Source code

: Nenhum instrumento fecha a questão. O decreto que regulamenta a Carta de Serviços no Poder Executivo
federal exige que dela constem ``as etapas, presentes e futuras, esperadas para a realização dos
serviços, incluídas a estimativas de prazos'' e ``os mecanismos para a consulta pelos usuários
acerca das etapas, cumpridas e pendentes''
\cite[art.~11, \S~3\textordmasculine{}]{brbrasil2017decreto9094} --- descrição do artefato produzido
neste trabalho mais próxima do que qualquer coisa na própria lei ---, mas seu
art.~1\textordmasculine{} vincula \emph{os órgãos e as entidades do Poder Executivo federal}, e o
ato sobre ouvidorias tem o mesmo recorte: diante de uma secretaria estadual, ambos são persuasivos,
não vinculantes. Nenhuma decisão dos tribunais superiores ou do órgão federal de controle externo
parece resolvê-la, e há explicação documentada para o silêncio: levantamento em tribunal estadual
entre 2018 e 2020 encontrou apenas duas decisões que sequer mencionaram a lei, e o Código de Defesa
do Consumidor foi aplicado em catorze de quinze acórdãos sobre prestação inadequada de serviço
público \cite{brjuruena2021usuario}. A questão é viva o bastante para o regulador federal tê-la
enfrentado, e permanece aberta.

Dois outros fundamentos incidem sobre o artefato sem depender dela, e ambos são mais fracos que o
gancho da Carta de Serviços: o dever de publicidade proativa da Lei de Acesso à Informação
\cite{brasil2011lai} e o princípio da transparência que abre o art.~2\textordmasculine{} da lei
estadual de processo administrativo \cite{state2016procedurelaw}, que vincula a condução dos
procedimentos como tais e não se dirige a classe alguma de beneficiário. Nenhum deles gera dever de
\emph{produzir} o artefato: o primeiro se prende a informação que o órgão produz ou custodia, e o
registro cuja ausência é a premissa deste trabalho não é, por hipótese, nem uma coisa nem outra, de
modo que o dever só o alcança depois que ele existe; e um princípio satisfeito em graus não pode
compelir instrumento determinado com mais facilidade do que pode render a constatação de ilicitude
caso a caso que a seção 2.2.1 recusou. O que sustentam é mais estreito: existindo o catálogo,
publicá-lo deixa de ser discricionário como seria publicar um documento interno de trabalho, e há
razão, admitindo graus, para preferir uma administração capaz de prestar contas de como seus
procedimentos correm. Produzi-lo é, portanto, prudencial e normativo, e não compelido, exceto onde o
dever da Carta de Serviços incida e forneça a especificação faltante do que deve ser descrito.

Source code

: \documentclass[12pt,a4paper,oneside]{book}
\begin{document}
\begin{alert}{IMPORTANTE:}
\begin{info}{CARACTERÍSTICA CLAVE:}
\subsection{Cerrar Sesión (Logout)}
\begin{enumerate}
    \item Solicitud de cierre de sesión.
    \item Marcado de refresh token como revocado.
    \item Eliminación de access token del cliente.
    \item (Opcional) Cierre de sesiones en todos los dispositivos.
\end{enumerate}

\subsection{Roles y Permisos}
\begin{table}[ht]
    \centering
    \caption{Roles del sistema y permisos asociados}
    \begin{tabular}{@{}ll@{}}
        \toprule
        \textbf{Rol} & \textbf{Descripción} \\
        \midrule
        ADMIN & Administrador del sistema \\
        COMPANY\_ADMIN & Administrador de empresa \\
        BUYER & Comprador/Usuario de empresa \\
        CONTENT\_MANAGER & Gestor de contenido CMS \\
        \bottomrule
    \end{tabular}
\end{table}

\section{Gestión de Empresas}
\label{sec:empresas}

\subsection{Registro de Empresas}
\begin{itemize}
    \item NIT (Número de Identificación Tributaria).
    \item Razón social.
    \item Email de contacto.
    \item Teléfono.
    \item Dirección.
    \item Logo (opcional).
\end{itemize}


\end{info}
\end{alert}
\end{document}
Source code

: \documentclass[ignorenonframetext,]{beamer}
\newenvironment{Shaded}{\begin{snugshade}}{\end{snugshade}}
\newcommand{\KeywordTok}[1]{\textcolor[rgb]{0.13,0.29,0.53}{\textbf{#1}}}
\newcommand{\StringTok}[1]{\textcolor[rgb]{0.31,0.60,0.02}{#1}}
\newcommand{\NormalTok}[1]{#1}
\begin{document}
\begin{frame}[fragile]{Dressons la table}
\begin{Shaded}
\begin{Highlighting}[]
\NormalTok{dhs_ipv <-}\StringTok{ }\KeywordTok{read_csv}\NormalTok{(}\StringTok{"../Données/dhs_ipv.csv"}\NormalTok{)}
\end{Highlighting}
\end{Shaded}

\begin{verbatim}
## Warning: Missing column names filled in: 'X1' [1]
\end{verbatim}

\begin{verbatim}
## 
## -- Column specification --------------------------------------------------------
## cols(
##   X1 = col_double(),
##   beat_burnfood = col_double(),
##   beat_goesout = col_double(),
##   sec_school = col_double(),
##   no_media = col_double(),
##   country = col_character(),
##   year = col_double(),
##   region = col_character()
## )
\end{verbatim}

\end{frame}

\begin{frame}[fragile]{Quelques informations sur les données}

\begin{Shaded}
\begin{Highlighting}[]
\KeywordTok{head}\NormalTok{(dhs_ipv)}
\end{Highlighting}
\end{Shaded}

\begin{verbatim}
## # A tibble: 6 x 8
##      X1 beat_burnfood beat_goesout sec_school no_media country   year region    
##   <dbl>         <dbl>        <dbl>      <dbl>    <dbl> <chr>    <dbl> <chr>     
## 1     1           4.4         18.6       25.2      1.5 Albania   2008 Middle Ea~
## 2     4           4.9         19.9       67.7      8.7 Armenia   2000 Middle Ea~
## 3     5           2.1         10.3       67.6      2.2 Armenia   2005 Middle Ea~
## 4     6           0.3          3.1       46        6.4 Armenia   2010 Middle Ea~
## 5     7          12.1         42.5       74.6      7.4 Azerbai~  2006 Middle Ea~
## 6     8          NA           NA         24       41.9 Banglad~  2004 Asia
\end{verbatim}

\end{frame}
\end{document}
-------
» What this task involves: Your response should hold only an exact copy of the lines above, from the one containing "2005 Middle Ea~" through the end of the entries.

» Exercise result:
## 3     5           2.1         10.3       67.6      2.2 Armenia   2005 Middle Ea~
## 4     6           0.3          3.1       46        6.4 Armenia   2010 Middle Ea~
## 5     7          12.1         42.5       74.6      7.4 Azerbai~  2006 Middle Ea~
## 6     8          NA           NA         24       41.9 Banglad~  2004 Asia
\end{verbatim}

\end{frame}
\end{document}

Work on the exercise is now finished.